Cependant, et c’est la critique majeure que nous pouvons faire à ce texte, l’article 2 ne vise que « la personne établie en France qui édite un livre numérique dans le but de sa diffusion commerciale en France (…) ».
Quel impact pouvons nous espérer d’une disposition qui épargne les futurs géants de la distribution de ces formats tels Google, Microsoft, Apple ou encore Amazon ?
Le numérique ne connait pas de frontières, on peut donc s’interroger sur l’efficacité pratique de cette disposition.

Garantir aux auteurs une rémunération juste et équitable

Les modifications apportées à l’article L.132-5 du code de la propriété intellectuelle tendent à assurer aux auteurs une rémunération « juste et équitable » découlant de l’exploitation du livre électronique.
Cette disposition (qui n’était pas dans le projet de loi originel) traduit efficacement la volonté du législateur : protéger l’auteur.
Ainsi si l’efficacité de cette loi peut être discutée, elle reste un signal fort en faveur de la protection des créateurs.
En conséquence, le professionnel du droit doit accorder une vigilance toute particulière à la rédaction des contrats d’édition concernant les livres électroniques, et, notamment, aux modes de rémunération des auteurs mis en place.
Source :
La loi n°2011-590 relative au prix du livre numérique.
C. DUMAS et J. LEGENDRE, Proposition de loi relative au prix du livre numérique, déposé au sénat le 8 septembre 2010.

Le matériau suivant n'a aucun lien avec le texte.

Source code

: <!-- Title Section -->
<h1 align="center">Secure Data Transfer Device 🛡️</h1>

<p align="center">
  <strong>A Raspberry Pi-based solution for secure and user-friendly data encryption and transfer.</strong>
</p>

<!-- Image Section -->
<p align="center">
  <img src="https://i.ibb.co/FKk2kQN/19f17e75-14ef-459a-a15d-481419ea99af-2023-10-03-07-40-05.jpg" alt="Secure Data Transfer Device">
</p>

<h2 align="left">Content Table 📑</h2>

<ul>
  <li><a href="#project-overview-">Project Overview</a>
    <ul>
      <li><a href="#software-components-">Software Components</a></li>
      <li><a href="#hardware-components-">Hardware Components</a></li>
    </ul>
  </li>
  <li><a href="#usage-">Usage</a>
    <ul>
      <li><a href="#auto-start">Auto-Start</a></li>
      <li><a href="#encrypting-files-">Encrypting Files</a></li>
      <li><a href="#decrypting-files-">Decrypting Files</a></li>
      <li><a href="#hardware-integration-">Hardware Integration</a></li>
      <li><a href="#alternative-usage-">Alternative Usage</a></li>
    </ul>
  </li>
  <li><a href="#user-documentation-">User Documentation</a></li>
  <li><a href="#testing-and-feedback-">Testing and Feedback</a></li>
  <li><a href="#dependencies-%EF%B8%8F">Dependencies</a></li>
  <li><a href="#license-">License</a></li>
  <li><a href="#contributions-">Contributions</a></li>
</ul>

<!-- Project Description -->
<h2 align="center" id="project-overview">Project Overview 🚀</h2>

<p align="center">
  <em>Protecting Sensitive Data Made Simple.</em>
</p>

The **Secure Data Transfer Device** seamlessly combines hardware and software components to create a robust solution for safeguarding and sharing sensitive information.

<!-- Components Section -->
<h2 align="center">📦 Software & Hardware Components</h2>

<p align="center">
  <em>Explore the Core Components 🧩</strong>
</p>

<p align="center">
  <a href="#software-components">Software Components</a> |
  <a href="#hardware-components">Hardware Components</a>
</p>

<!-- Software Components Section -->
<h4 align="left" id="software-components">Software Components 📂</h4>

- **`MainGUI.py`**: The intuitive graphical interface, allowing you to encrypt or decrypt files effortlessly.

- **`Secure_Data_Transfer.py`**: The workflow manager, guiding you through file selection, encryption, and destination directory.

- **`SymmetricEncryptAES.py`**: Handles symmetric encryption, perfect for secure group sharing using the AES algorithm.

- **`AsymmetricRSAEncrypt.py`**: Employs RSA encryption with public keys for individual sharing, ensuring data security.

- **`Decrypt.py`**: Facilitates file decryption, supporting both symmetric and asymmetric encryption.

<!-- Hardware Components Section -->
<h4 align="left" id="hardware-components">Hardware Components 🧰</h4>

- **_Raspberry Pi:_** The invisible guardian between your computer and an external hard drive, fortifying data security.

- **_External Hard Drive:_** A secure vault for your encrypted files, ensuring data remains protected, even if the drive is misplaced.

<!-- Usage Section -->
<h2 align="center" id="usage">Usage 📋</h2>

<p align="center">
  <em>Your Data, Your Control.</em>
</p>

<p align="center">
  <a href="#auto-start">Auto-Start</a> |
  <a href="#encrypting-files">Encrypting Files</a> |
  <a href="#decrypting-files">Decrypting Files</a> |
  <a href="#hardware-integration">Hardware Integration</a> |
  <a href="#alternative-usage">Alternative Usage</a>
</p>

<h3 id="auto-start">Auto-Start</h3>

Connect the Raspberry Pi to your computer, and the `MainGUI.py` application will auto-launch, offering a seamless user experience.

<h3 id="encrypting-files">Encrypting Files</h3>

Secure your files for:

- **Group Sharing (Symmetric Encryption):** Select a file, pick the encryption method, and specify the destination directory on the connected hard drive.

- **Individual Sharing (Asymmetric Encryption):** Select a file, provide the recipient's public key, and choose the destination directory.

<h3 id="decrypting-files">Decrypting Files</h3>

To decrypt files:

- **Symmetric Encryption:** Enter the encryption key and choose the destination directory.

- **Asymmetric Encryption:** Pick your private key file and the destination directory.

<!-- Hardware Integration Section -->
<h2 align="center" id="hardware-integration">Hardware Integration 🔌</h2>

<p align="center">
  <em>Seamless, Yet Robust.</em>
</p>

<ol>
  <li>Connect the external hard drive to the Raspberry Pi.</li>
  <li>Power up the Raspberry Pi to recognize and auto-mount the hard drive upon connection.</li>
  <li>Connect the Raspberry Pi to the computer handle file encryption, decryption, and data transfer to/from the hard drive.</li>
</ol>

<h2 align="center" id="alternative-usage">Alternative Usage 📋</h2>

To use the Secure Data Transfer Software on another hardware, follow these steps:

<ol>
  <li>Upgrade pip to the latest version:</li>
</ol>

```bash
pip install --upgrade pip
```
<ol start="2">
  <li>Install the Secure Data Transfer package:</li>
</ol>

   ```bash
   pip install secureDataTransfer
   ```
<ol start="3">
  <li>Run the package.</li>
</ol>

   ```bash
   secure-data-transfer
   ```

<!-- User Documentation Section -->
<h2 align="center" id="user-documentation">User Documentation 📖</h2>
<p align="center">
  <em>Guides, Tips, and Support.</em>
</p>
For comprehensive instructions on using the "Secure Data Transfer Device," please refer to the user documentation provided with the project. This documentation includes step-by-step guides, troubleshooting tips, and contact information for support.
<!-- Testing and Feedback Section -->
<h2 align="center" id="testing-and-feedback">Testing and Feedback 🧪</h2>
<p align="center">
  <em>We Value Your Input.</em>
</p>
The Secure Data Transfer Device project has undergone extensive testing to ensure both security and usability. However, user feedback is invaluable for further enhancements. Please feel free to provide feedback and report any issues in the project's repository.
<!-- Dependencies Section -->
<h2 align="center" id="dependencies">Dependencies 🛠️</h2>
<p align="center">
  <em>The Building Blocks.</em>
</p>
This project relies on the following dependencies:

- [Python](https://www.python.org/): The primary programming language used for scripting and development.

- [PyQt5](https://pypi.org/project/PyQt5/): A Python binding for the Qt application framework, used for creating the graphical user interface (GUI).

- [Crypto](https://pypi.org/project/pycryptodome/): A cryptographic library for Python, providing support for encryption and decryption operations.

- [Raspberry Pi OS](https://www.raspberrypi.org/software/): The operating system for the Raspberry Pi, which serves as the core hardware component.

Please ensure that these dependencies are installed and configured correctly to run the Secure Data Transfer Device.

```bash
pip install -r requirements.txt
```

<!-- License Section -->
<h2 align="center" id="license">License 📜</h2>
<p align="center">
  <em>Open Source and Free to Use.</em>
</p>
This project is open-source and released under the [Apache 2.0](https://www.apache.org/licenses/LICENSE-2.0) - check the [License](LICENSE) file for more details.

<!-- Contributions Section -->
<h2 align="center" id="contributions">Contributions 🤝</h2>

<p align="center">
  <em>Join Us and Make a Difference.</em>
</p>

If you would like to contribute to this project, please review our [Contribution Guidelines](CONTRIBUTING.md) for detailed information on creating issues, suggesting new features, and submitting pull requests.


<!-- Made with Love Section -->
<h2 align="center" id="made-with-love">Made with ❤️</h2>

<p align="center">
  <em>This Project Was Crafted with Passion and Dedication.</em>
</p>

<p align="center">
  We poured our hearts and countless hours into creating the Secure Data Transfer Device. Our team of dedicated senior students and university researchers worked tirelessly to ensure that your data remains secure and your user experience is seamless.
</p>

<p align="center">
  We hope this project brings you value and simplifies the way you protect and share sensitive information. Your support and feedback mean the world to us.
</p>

P. ZELNIK, J. TOUBON et G. CERRUTI, Rapport Création et Internet destiné au Ministre de la culture et de la communication, Janvier 2010.
BOOK INDUSTRY STUDY GROUP (BISG), Etude publiée le 29 avril 2011.
F. MITTERAND, Ministre de la culture et de la communication, Compte rendu des débats de la séance du 26 octobre 2010.
P. ZELNIK, J. TOUBON et G. CERRUTI, Rapport Création et Internet destiné au Ministre de la culture et de la communication, Janvier 2010.